Receiving a lung transplant was a difficult journey physically, emotionally, and financially but I would do it over again. I’m back to doing the things I love most and making the most out of every moment.
Karen's journey with Chronic Obstructive Pulmonary Disease (COPD) began a long time ago. COPD which includes chronic bronchitis and emphysema is a long-term lung disease that takes your breath away and gets worse over time. It is the number one cause of hospitalization in Canada and the fourth leading cause of death. Although COPD affects men and women alike, it has become a crucial women's health issue.
Karen began smoking when she was just 13 years old. In her twenties and thirties, she had a cough that kept getting worse and would often have chest infections. By the time she was 40, it took everything she had to simply breathe. "It's very true when you can't breathe, nothing else matters! At first, it was difficult for me to go up a flight of stairs, walk anywhere, or carry objects.

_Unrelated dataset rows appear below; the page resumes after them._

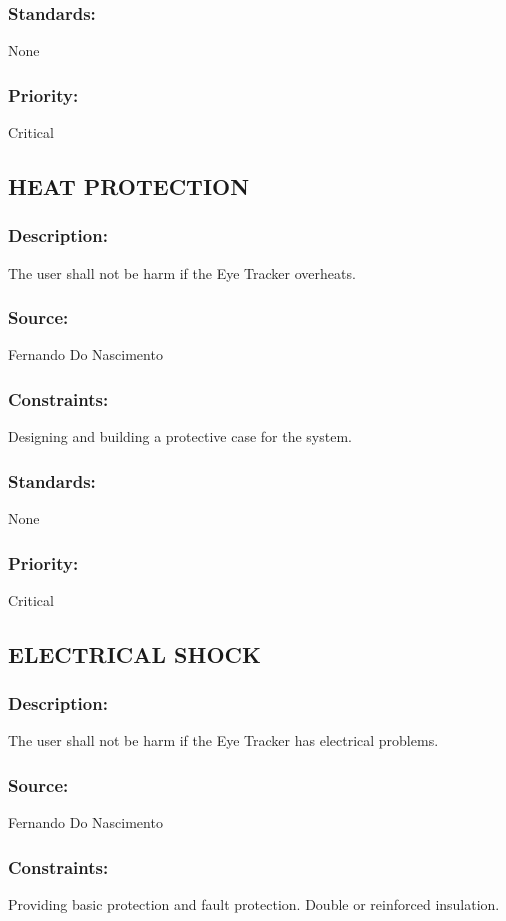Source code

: \subsubsection{Standards:} 
	{None}
\subsubsection{Priority:} 
	{Critical}
\newline
	
\subsection{\text HEAT PROTECTION}
\subsubsection{Description:} 
	{The user shall not be harm if the Eye Tracker overheats.}
\subsubsection{Source:} 
	{Fernando Do Nascimento}
\subsubsection{Constraints:} 
	{Designing and building a protective case for the system.}
\subsubsection{Standards:} 
	{None}
\subsubsection{Priority:} 
	{Critical}
\newline
	
\subsection{\text ELECTRICAL SHOCK}
\subsubsection{Description:} 
	{The user shall not be harm if the Eye Tracker has electrical problems.}
\subsubsection{Source:} 
	{Fernando Do Nascimento}
\subsubsection{Constraints:} 
	{Providing basic protection and fault protection. Double or reinforced insulation.}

I tried my best to pace myself but eventually, I became isolated and all of my energy was spent on breathing."
COPD affected Karen's entire family. Her husband no longer had a partner in Karen. She became his patient. The things they once enjoyed together were no longer possible. Travelling, attending music concerts, and weekly family dinners that Karen hosted became a distant memory. Leaving the house was daunting and visiting her sick parents out of town was a struggle.
A severe COPD flare-up (lung attack), which can be just as deadly as a heart attack put Karen in the hospital. The doctors encouraged her to consider being put on the lung transplant list. After many medical tests, a close look at their finances and discussions with her family, Karen agreed to add her name to the list in hopes she would be given a second chance to breathe.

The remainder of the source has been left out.